[mpeg-OTspec] Composite Font syntax
Karsten Luecke
karstenluecke at yahoo.de
Thu Jun 25 14:47:20 CEST 2009
Looks elegant. To be sure I understand:
(1)
How would the re-encoding mechanism fold in? Starting from your example:
<!-- Latin -->
<Encoding Target="0000-007F">
<ComponentFont BaselineShift="12" ScaleFactor="95"
Target="LatinFont-1"/>
</Encoding>
Since ComponentFont is inside Encoding, does one need to define
ComponentFont again per each such re-encoding entry? E.g., with nonsense
values:
<!-- Latin -->
<Encoding Target="0000-007D">
<ComponentFont BaselineShift="12" ScaleFactor="95"
Target="LatinFont-1"/>
</Encoding>
<Encoding Target="007E" Original="FE59">
<ComponentFont BaselineShift="12" ScaleFactor="95"
Target="LatinFont-1"/>
</Encoding>
<Encoding Target="007F" Original="FE61">
<ComponentFont BaselineShift="12" ScaleFactor="95"
Target="LatinFont-1"/>
</Encoding>
(2)
Following the descripion of the fallback mechanism, could one do this?
<!-- ENGLISH -->
<Language Target="eng">
<Encoding Target="0028-0029, 002C, 002E, 0041-005A, 0061-007A,
2018-2019, 201C-201D"><!-- POSSIBLY OBSOLETE IN EXAMPLE -->
<ComponentFont Target="LatinFont-1"/>
<ComponentFont Target="LatinFont-2"/>
</Encoding>
</Language>
<!-- OTHER LATIN-SCRIPT LANGUAGES, without Language -->
<Encoding Target="0000-[...]">
<ComponentFont Target="LatinFont-1"/>
<ComponentFont Target="LatinFont-2"/>
</Encoding>
(3)
Even if given as percent, perhaps ScaleFactor better be a float rather
than integer, for higher precision?
Best wishes,
Karsten
Ken Lunde wrote:
> All,
>
> Mikhail Leonov, daan Strebe, and myself spent some time since the last
> meeting to have some private discussions related to the syntax of the
> Composite Font format, and I am now prepared to share with the AHG
> what we have agreed to. Any delay in bringing this discussion to the
> AHG is due to me. And for that, I apologize.
>
> There are three basic elements for the syntax that describes the
> functional portion of the Composite Font recipe:
>
> Language
> Component Fonts
> Unicode Ranges
>
> (As a side note, we also discussed the notion of "Script" as an
> alternative to specifying Unicode ranges, and agreed to defer that
> portion of the discussion in order to bring the agreed portions to the
> rest of the group.)
>
> Given the "elective detail" principle, along with the acknowledgment
> that the intentions and needs of creators and consumers are diverse,
> these three Composite Font elements must be specified in a hierarchy,
> and that the hierarchy depends on the intent of the creator.
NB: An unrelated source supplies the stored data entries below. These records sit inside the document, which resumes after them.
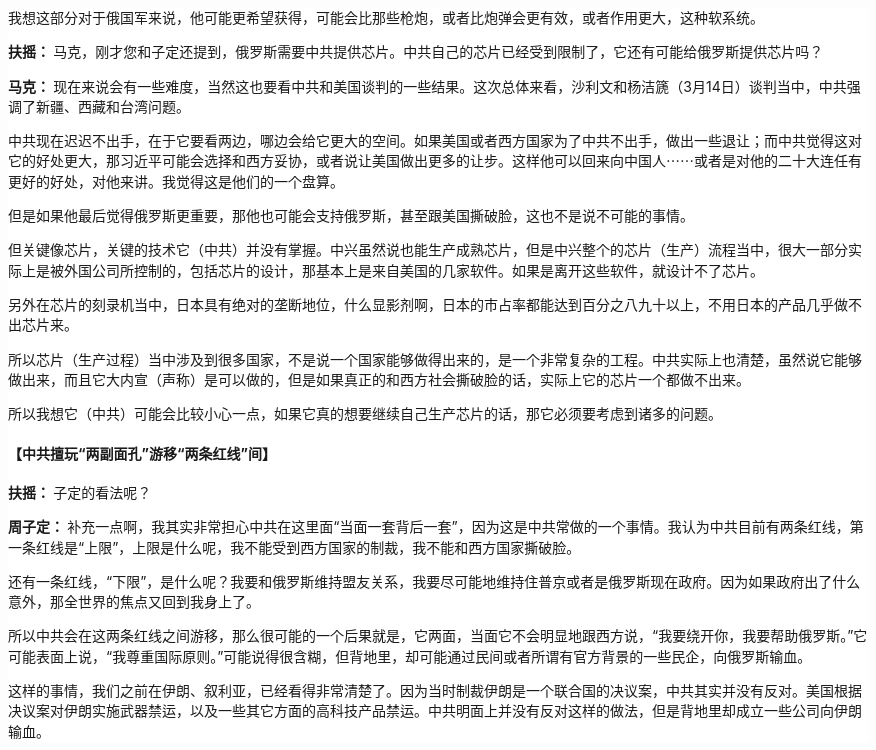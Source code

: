 <p>
 我想这部分对于俄国军来说，他可能更希望获得，可能会比那些枪炮，或者比炮弹会更有效，或者作用更大，这种软系统。
</p>
<p>
 <strong>
  扶摇：
 </strong>
 马克，刚才您和子定还提到，俄罗斯需要中共提供芯片。中共自己的芯片已经受到限制了，它还有可能给俄罗斯提供芯片吗？
</p>
<p>
 <strong>
  马克：
 </strong>
 现在来说会有一些难度，当然这也要看中共和美国谈判的一些结果。这次总体来看，沙利文和杨洁篪（3月14日）谈判当中，中共强调了新疆、西藏和台湾问题。
</p>
<p>
 中共现在迟迟不出手，在于它要看两边，哪边会给它更大的空间。如果美国或者西方国家为了中共不出手，做出一些退让；而中共觉得这对它的好处更大，那习近平可能会选择和西方妥协，或者说让美国做出更多的让步。这样他可以回来向中国人⋯⋯或者是对他的二十大连任有更好的好处，对他来讲。我觉得这是他们的一个盘算。
</p>
<p>
 但是如果他最后觉得俄罗斯更重要，那他也可能会支持俄罗斯，甚至跟美国撕破脸，这也不是说不可能的事情。
</p>
<p>
 但关键像芯片，关键的技术它（中共）并没有掌握。中兴虽然说也能生产成熟芯片，但是中兴整个的芯片（生产）流程当中，很大一部分实际上是被外国公司所控制的，包括芯片的设计，那基本上是来自美国的几家软件。如果是离开这些软件，就设计不了芯片。
</p>
<p>
 另外在芯片的刻录机当中，日本具有绝对的垄断地位，什么显影剂啊，日本的市占率都能达到百分之八九十以上，不用日本的产品几乎做不出芯片来。
</p>
<p>
 所以芯片（生产过程）当中涉及到很多国家，不是说一个国家能够做得出来的，是一个非常复杂的工程。中共实际上也清楚，虽然说它能够做出来，而且它大内宣（声称）是可以做的，但是如果真正的和西方社会撕破脸的话，实际上它的芯片一个都做不出来。
</p>
<p>
 所以我想它（中共）可能会比较小心一点，如果它真的想要继续自己生产芯片的话，那它必须要考虑到诸多的问题。
</p>
<h4>
 【中共擅玩“两副面孔”游移“两条红线”间】
</h4>
<p>
 <strong>
  扶摇：
 </strong>
 子定的看法呢？
</p>
<p>
 <strong>
  周子定：
 </strong>
 补充一点啊，我其实非常担心中共在这里面“当面一套背后一套”，因为这是中共常做的一个事情。我认为中共目前有两条红线，第一条红线是“上限”，上限是什么呢，我不能受到西方国家的制裁，我不能和西方国家撕破脸。
</p>
<p>
 还有一条红线，“下限”，是什么呢？我要和俄罗斯维持盟友关系，我要尽可能地维持住普京或者是俄罗斯现在政府。因为如果政府出了什么意外，那全世界的焦点又回到我身上了。
</p>
<p>
 所以中共会在这两条红线之间游移，那么很可能的一个后果就是，它两面，当面它不会明显地跟西方说，“我要绕开你，我要帮助俄罗斯。”它可能表面上说，“我尊重国际原则。”可能说得很含糊，但背地里，却可能通过民间或者所谓有官方背景的一些民企，向俄罗斯输血。
</p>
<p>
 这样的事情，我们之前在伊朗、叙利亚，已经看得非常清楚了。因为当时制裁伊朗是一个联合国的决议案，中共其实并没有反对。美国根据决议案对伊朗实施武器禁运，以及一些其它方面的高科技产品禁运。中共明面上并没有反对这样的做法，但是背地里却成立一些公司向伊朗输血。
</p>
<p>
> Furthermore, in adhering to the "elective detail" principle, all of
> these elements are not required to be specified, except for a minimum
> of one Component Font.
>
> We have agreed that a minimal Composite Font specifies a single
> Component Font, such as the following:
>
> <ComponentFont Target="LatinFont-1"/>
>
> This is functionally equivalent to the form that uses start- and end-
> tags:
>
> <ComponentFont Target="LatinFont-1"></ComponentFont>
>
> Another minimal form of a Composite Font is simply an ordered list of
> Component Fonts, and the order in which they appear in the list is
> their order of preference, and would function as a fallback font:
>
> <ComponentFont Target="LatinFont-1, LatinFont-2"/>
>
> or:
>
> <ComponentFont Target="LatinFont-1"/>
> <ComponentFont Target="LatinFont-2"/>
>
> The latter form is necessary if one of the Component Fonts requires an
> attribute not shared by another:
>
> <ComponentFont Target="LatinFont-1"/>
> <ComponentFont ScaleFactor="110" Target="LatinFont-2"/>
>
> Note that tag attributes are used to specify the content of the tags,
> as opposed to string data between the start- and end-tags. When an
> element has no further hierarchical information, the empty-element tag
> form can be used, and when there is further hierarchy to specified,
> the start- and end-tag form must be used.
>
> The <ComponentFont> tag example above provided on attribute,
> specifically "Target" that specifies the name of the Component Font.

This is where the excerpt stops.